WU: This is the capital of China. Like, you know, getting medicine shouldn't be that difficult.
MARTÍNEZ: Here to tell us more about what's going on is NPR's global health correspondent Michaeleen Doucleff. Nearly 800 million people, Michaeleen, affected in China. I mean, we're talking about - what? - 90 days? That sounds crazy.
MICHAELEEN DOUCLEFF, BYLINE: Yes. You know, that's roughly 10% of the planet's population getting infected in this super short period of time. I spoke to Xi Chen. He's a global health researcher at Yale University. He says predictions from Chinese scientists are quite dire.
XI CHEN: Like, recently, the deputy director of China's CDC, Xiaofeng Liang (ph), who is a good friend of mine, and he was announcing through the public media that the first wave may infect around, like, 60% of the population.

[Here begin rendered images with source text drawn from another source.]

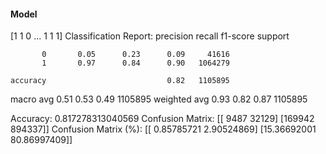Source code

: #### Model
[1 1 0 ... 1 1 1]
Classification Report:
              precision    recall  f1-score   support

           0       0.05      0.23      0.09     41616
           1       0.97      0.84      0.90   1064279

    accuracy                           0.82   1105895
   macro avg       0.51      0.53      0.49   1105895
weighted avg       0.93      0.82      0.87   1105895

Accuracy: 0.817278313040569
Confusion Matrix:
[[  9487  32129]
 [169942 894337]]
Confusion Matrix (%):
[[ 0.85785721  2.90524869]
 [15.36692001 80.86997409]]
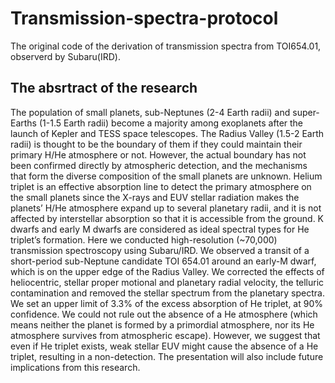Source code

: # Transmission-spectra-protocol
The original code of the derivation of transmission spectra from TOI654.01, observerd by Subaru(IRD).

## The absrtract of the research
The population of small planets, sub-Neptunes (2-4 Earth radii) and super-Earths (1-1.5 Earth radii) become a majority among exoplanets after the launch of Kepler and TESS space telescopes. The Radius Valley (1.5-2 Earth radii) is thought to be the boundary of them if they could maintain their primary H/He atmosphere or not. However, the actual boundary has not been confirmed directly by atmospheric detection, and the mechanisms that form the diverse composition of the small planets are unknown.
Helium triplet is an effective absorption line to detect the primary atmosphere on the small planets since the X-rays and EUV stellar radiation makes the planets’ H/He atmosphere expand up to several planetary radii, and it is not affected by interstellar absorption so that it is accessible from the ground. K dwarfs and early M dwarfs are considered as ideal spectral types for He triplet’s formation.
Here we conducted high-resolution (~70,000) transmission spectroscopy using Subaru/IRD. We observed a transit of a short-period sub-Neptune candidate TOI 654.01 around an early-M dwarf, which is on the upper edge of the Radius Valley. We corrected the effects of heliocentric, stellar proper motional and planetary radial velocity, the telluric contamination and removed the stellar spectrum from the planetary spectra.
We set an upper limit of 3.3% of the excess absorption of He triplet, at 90% confidence. We could not rule out the absence of a He atmosphere (which means neither the planet is formed by a primordial atmosphere, nor its He atmosphere survives from atmospheric escape). However, we suggest that even if He triplet exists, weak stellar EUV might cause the absence of a He triplet, resulting in a non-detection. The presentation will also include future implications from this research.



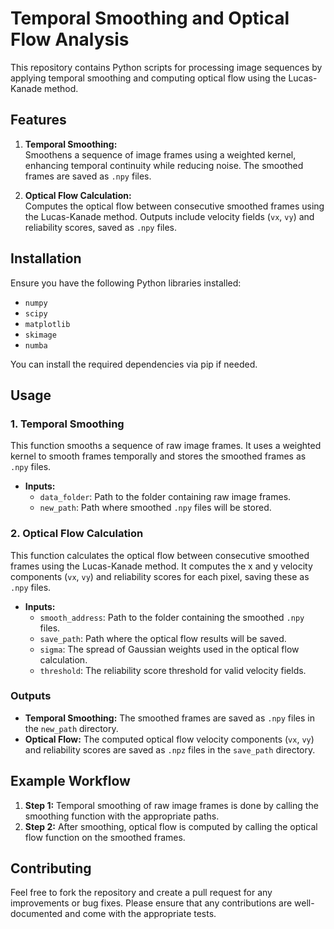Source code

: # Temporal Smoothing and Optical Flow Analysis

This repository contains Python scripts for processing image sequences by applying temporal smoothing and computing optical flow using the Lucas-Kanade method.

## Features

1. **Temporal Smoothing:**  
   Smoothens a sequence of image frames using a weighted kernel, enhancing temporal continuity while reducing noise. The smoothed frames are saved as `.npy` files.

2. **Optical Flow Calculation:**  
   Computes the optical flow between consecutive smoothed frames using the Lucas-Kanade method. Outputs include velocity fields (`vx`, `vy`) and reliability scores, saved as `.npy` files.

## Installation

Ensure you have the following Python libraries installed:

- `numpy`
- `scipy`
- `matplotlib`
- `skimage`
- `numba`

You can install the required dependencies via pip if needed.

## Usage

### 1. Temporal Smoothing

This function smooths a sequence of raw image frames. It uses a weighted kernel to smooth frames temporally and stores the smoothed frames as `.npy` files. 

- **Inputs:**  
  - `data_folder`: Path to the folder containing raw image frames.  
  - `new_path`: Path where smoothed `.npy` files will be stored.

### 2. Optical Flow Calculation

This function calculates the optical flow between consecutive smoothed frames using the Lucas-Kanade method. It computes the x and y velocity components (`vx`, `vy`) and reliability scores for each pixel, saving these as `.npy` files. 

- **Inputs:**  
  - `smooth_address`: Path to the folder containing the smoothed `.npy` files.  
  - `save_path`: Path where the optical flow results will be saved.  
  - `sigma`: The spread of Gaussian weights used in the optical flow calculation.  
  - `threshold`: The reliability score threshold for valid velocity fields.

### Outputs

- **Temporal Smoothing:** The smoothed frames are saved as `.npy` files in the `new_path` directory.  
- **Optical Flow:** The computed optical flow velocity components (`vx`, `vy`) and reliability scores are saved as `.npz` files in the `save_path` directory.

## Example Workflow

1. **Step 1:** Temporal smoothing of raw image frames is done by calling the smoothing function with the appropriate paths.  
2. **Step 2:** After smoothing, optical flow is computed by calling the optical flow function on the smoothed frames.

## Contributing

Feel free to fork the repository and create a pull request for any improvements or bug fixes. Please ensure that any contributions are well-documented and come with the appropriate tests.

DOUCLEFF: We haven't seen anything like this yet. You know, these numbers are big, but interestingly, official numbers out of China show cases declining there.
MARTÍNEZ: OK, how is that possible?
DOUCLEFF: Yeah, so China has changed how it tracks cases. It has stopped reporting asymptomatic cases, and it has also stopped a lot of testing. But I was talking to an epidemiologist at the University of Hong Kong, Ben Cowling, and he said cases are actually skyrocketing in many parts of China.

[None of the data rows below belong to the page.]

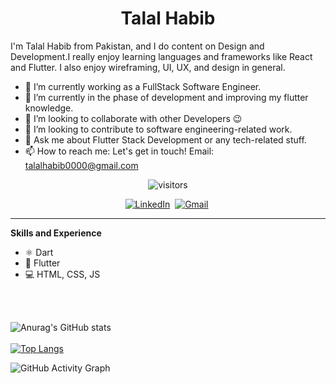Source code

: <!-- ![Design and Development](https://graphicsfamily.com/wp-content/uploads/edd/2020/11/Tasty-Food-Web-Banner-Design-scaled.jpg) -->

<h1 align="center">Talal Habib</h1>

I'm Talal Habib from Pakistan, and I do content on Design and Development.I really enjoy learning languages and frameworks like React and Flutter. 
I also enjoy wireframing, UI, UX, and design in general.

- 🔭 I’m currently working as a FullStack Software Engineer.
- 🌱 I’m currently in the phase of development and improving my flutter knowledge.
- 👯 I’m looking to collaborate with other Developers 😉
- 🤔 I’m looking to contribute to software engineering-related work.
- 💬 Ask me about Flutter Stack Development or any tech-related stuff.
- 📫 How to reach me:  Let's get in touch! Email: talalhabib0000@gmail.com
<p align="center">
    <img align="center" alt="visitors" src="https://gpvc.arturio.dev/talalhabib0000" />
</p>
<p align="center">
<a href="https://www.linkedin.com/in/talal-habib-9820b71b6/"><img src="https://img.shields.io/badge/linkedin-%230077B5.svg?&style=for-the-badge&logo=linkedin&logoColor=white" alt="LinkedIn" /></a>&nbsp;
<a href="mailto:talalhabib0000@gmail.com?subject=Please Write Subject"><img src="https://img.shields.io/badge/gmail-%23D14836.svg?&style=for-the-badge&logo=gmail&logoColor=white" alt="Gmail"/></a>&nbsp;
<hr/>
</p>

**Skills and Experience**

- ⚛ Dart
- 📱 Flutter
- 💻 HTML, CSS, JS



<br/>
<br/>

![Anurag's GitHub stats](https://github-readme-stats.vercel.app/api?username=talalhabib0000&show_icons=true&theme=radical)
<br/>
<br/>
[![Top Langs](https://github-readme-stats.vercel.app/api/top-langs/?username=talalhabib0000&show_icons=true&theme=radical)](https://github.com/Qasid-Ali/github-readme-stats)


![GitHub Activity Graph](https://activity-graph.herokuapp.com/graph?username=talalhabib0000&show_icons=true&theme=react-dark)


<!-- 
<br/>
<br/>

![Anurag's GitHub stats](https://github-readme-stats.vercel.app/api?username=talalhabib0000&show_icons=true&theme=radical)
<br/>
<br/>
[![Top Langs](https://github-readme-stats.vercel.app/api/top-langs/?username=TalalHabib&show_icons=true&theme=radical)](https://github.com/talalhabib0000/github-readme-stats)



### Hi there 👋, Talal Habib
#### Design and Development
![Design and Development](https://graphicsfamily.com/wp-content/uploads/edd/2020/11/Tasty-Food-Web-Banner-Design-scaled.jpg)

I'm Talal Habib from Pakistan, and I do content on Design and Development. I really enjoy learning languages and frameworks like React and Flutter, as well as work in WordPress. I also enjoy wireframing, UI, UX, and design in general.

Skills: Flutter / REACT / JS / HTML / CSS

- 🔭 I’m currently working in a Company 
- 🌱 I’m currently learning MERN Stack 




![GitHub stats](https://github-readme-stats.vercel.app/api?username=talalhabib0000&show_icons=true)   -->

BEN COWLING, BYLINE: Right. In Beijing, there's already a load of cases and other major cities because it's spreading so fast. It's just extremely transmissible.
DOUCLEFF: Cowling says the virus is spreading faster in China than it spread basically ever before anywhere during this pandemic.

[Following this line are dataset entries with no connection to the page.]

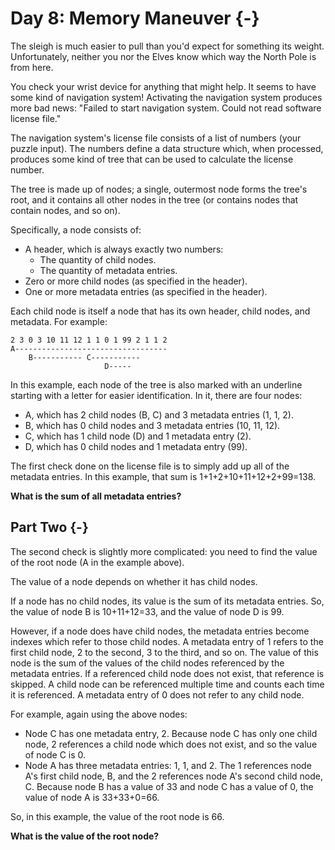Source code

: # Day 8: Memory Maneuver {-}

The sleigh is much easier to pull than you'd expect for something its
weight. Unfortunately, neither you nor the Elves know which way the North Pole
is from here.

You check your wrist device for anything that might help. It seems to have some
kind of navigation system! Activating the navigation system produces more bad
news: "Failed to start navigation system. Could not read software license file."

The navigation system's license file consists of a list of numbers (your puzzle
input). The numbers define a data structure which, when processed, produces some
kind of tree that can be used to calculate the license number.

The tree is made up of nodes; a single, outermost node forms the tree's root,
and it contains all other nodes in the tree (or contains nodes that contain
nodes, and so on).

Specifically, a node consists of:

- A header, which is always exactly two numbers:
    - The quantity of child nodes.
    - The quantity of metadata entries.
- Zero or more child nodes (as specified in the header).
- One or more metadata entries (as specified in the header).

Each child node is itself a node that has its own header, child nodes, and
metadata. For example:

    2 3 0 3 10 11 12 1 1 0 1 99 2 1 1 2
    A----------------------------------
        B----------- C-----------
                         D-----

In this example, each node of the tree is also marked with an underline starting
with a letter for easier identification. In it, there are four nodes:

- A, which has 2 child nodes (B, C) and 3 metadata entries (1, 1, 2).
- B, which has 0 child nodes and 3 metadata entries (10, 11, 12).
- C, which has 1 child node (D) and 1 metadata entry (2).
- D, which has 0 child nodes and 1 metadata entry (99).

The first check done on the license file is to simply add up all of the metadata
entries. In this example, that sum is 1+1+2+10+11+12+2+99=138.

**What is the sum of all metadata entries?**

## Part Two {-}

The second check is slightly more complicated: you need to find the value of the
root node (A in the example above).

The value of a node depends on whether it has child nodes.

If a node has no child nodes, its value is the sum of its metadata entries. So,
the value of node B is 10+11+12=33, and the value of node D is 99.

However, if a node does have child nodes, the metadata entries become indexes
which refer to those child nodes. A metadata entry of 1 refers to the first
child node, 2 to the second, 3 to the third, and so on. The value of this node
is the sum of the values of the child nodes referenced by the metadata
entries. If a referenced child node does not exist, that reference is skipped. A
child node can be referenced multiple time and counts each time it is
referenced. A metadata entry of 0 does not refer to any child node.

For example, again using the above nodes:

- Node C has one metadata entry, 2. Because node C has only one child node, 2
  references a child node which does not exist, and so the value of node C is 0.
- Node A has three metadata entries: 1, 1, and 2. The 1 references node A's
  first child node, B, and the 2 references node A's second child node,
  C. Because node B has a value of 33 and node C has a value of 0, the value of
  node A is 33+33+0=66.

So, in this example, the value of the root node is 66.

**What is the value of the root node?**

MARTÍNEZ: So any idea what's going on - a new variant, maybe?
DOUCLEFF: Yeah, so the variants in China are not particularly unique. They are versions of omicron, and we have the same ones and similar ones right here in the U.S. But they aren't spreading lightning fast like they are in China. And the difference is immunity. China's population has very little immunity to COVID because the vast majority of people have never been infected. Until recently, China has focused on massive quarantines, testing and travel restrictions to keep the virus mostly out. So with variants that came before omicron, China prevented most people from getting infected. But that means that now nearly 1.4 billion people in the country are susceptible to an infection.
MARTÍNEZ: So it's really that much more contagious?
DOUCLEFF: In China, it is. Scientists like Cowling use something called an R factor to estimate how contagious a pathogen is. Basically, it tells you how many people one sick person is going to infect on average. So during the omicron surge here in the U.S., the R factor was about eight. Each person who was sick spread it to about eight more people. Cowling says that in China right now, the R factor is a whopping 16.
COWLING: This is just a really high level of transmissibility. You know, and in the U.S., the early 2020, the doubling time was, like, one week. Now in China, the doubling time is, like, hours.
MARTÍNEZ: Wow, doubling in less than a day - I mean, can hospitals handle this?
DOUCLEFF: You know, Chen at Yale University says that is the big question right now. Most of the cases are expected to be mild or moderate, but there are about 11 million people at high risk for severe COVID. And Chen says that in most of the country, there are still way too few ICU beds to handle this. Many, many models now are predicting that perhaps a half a million people could die, perhaps many more. But Chen also told me that number depends a lot on people's behavior, you know, whether people at high risk continue to quarantine voluntarily and how well the health care system does hold up under this pressure. He says it is going to be a huge test for China's health care system.
MARTÍNEZ: Yeah. And, you know, earlier you said that the same variants are spreading in the U.S. Are we going to see another massive surge this winter?
DOUCLEFF: You know, the population here, it just has an enormous amount of immunity from all the previous surges and vaccines, so we are going to see cases rise here, no doubt, but not like anything we've seen before, I think.
MARTÍNEZ: NPR global health correspondent Michaeleen Doucleff, thanks a lot.